ACCENTURE Excellence Awards, 2018
Accenture excellence award winner.
International Karate Championship, 2017
Gold medal winner in Kata and Kumite.
Projects
Control Narrative system for Schneider Electric, 2020
Designing of information retrieval system using Spacy NLP that resulted in findings of new
patterns and relations in technical design documents. Knowledge extraction based on contextual
relation understanding using NLP techniques and word embedding’s. Creation of pseudo code from
knowledge extract using parse tree and instructions. Keyword extraction of equipment and IO tags
from design documents and creation of visualization using PySimpleGUI python library.

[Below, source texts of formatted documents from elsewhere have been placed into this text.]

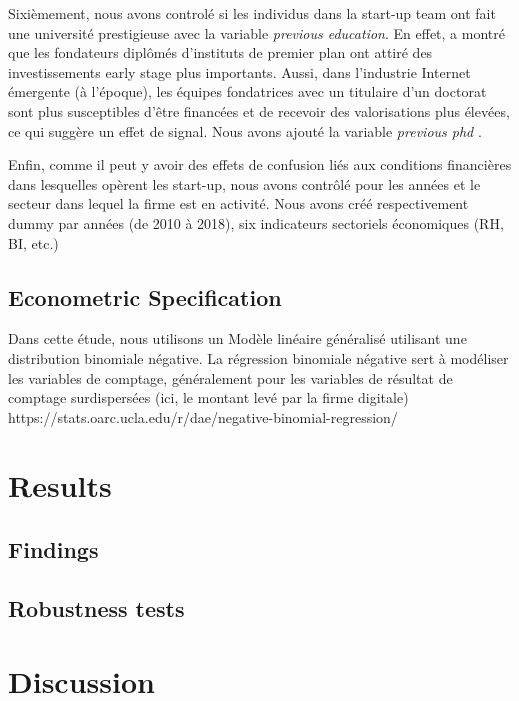\documentclass[12pt]{article}
\begin{document}
Sixièmement, nous avons controlé si les individus dans la start-up team ont fait une université prestigieuse avec la variable \textit{previous education}. En effet, \citet{ratzinger2018impact} a montré que les fondateurs diplômés d'instituts de premier plan ont attiré des investissements early stage plus importants. Aussi, dans l'industrie Internet émergente (à l'époque), les équipes fondatrices avec un titulaire d'un doctorat sont plus susceptibles d'être financées et de recevoir des valorisations plus élevées, ce qui suggère un effet de signal. Nous avons ajouté la variable \textit{previous phd} \citep{hsu2007experienced}.

Enfin, comme il peut y avoir des effets de confusion liés aux conditions financières dans lesquelles opèrent les start-up, nous avons contrôlé pour les années et le secteur dans lequel la firme est en activité. Nous avons créé respectivement dummy par années (de 2010 à 2018), six indicateurs sectoriels économiques (RH, BI, etc.)

\subsection{Econometric Specification}

Dans cette étude, nous utilisons un Modèle linéaire généralisé utilisant une distribution binomiale négative. La régression binomiale négative sert à modéliser les variables de comptage, généralement pour les variables de résultat de comptage surdispersées (ici, le montant levé par la firme digitale) https://stats.oarc.ucla.edu/r/dae/negative-binomial-regression/

\section{Results}

\subsection{Findings}


\subsection{Robustness tests}


\section{Discussion}
\end{document}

Intelligent ETA Prediction (Real Time) for a Global Logistics Giant, 2019
Trained Gradient boosting machine to predict estimated time of arrival of shipments with 80%
accuracy. Trained K-means clustering to build country clusters for entire globe and achieved great
reduction in variance and over fitting of data. Tuned Gradient boosting machine which enhanced the
4. prediction accuracy by approx. 5 to 10 times of Random forest and decision tress. Optimized Python
& R code to generate 10 different country level models.
Chat bot for a Global Logistics Giant, 2018
Designed voice & text featured chat bot for automating routine tasks of technical support
team using reinforcement learning. Achieved strategic cost cutting of resources by 2-3 times by
deploying ML and NLP based production ready chat bot. Increased efficiency of technical tasks with
chat bot by 30 times versus performing these tasks manually by support engineers. Strategic reduction
in number of client incident tickets by 10 percent after chat bot deployment. Customer centric UI,
machine learning and NLP capabilities of chatbot has made easier for non-technical user to access
business reports or other logistics related information. Facilitated customer with provision to expedite
the shipment delivery to arrive early, if it is delayed. Trained Decision tress to predict the delayed
shipments with 90 percent accuracy and proposed alternative MOT’s (Mode of transport) and LSP’s
(Carrier) to expedite the shipment.
HP Logistics, 2017
Technologies: Spark, Hadoop, kafka, spring boot, SQL, Java, Scala, AWS Redshift, AWS S3,
R, machine learning. Designed spark job using scala api to load json files from FTP server into RDD
and pushing the json record to kafka topic. Designed spark jobs to load streaming data from kafka
topic into RDD and applied some transformations to achieve desired business outcomes and storing it
back into Redshift to further layers of processing.
ARIMA & LSTM time series models for S&P 500 data,
Designed ARIMA & LSTM models to forecast the closing price and compared the
performance of ARIMA and LSTM models based on RMSE metric. Applied gaussian filtering
approach to smooth the dataset which resulted in improved performance of models. The Gaussian
filtered predictions reduced the RMSE by close to 100%. Average RMSEs for Gaussian filtered data,
ARIMA: 10.98 & LSTM: 12.22
Digit Recognizer, Image recognition using CNN,
Developed CNN based deep learning model to detect the digits out of images with an
improved accuracy of 0.98 with Kaggle rank of top 42%.
Sentimental analysis – IMDB movie reviews using BERT NLP,
Predicting the sentiments of IMDB movie reviews as Positive, Negative, Neutral using BERT
pre-trained model with tensor-flow as backend. Achieved overall accuracy and AUC score 0.86.
Crypto currencies price prediction,
Developed deep learning model to predict Bitcoin and Ethereum market prices using LSTM
model. Trained LSTM model of 20 neurons, 8 features with 50 epochs and Linear as activation
function. Achieved MAE of 0.04 with LSTM model.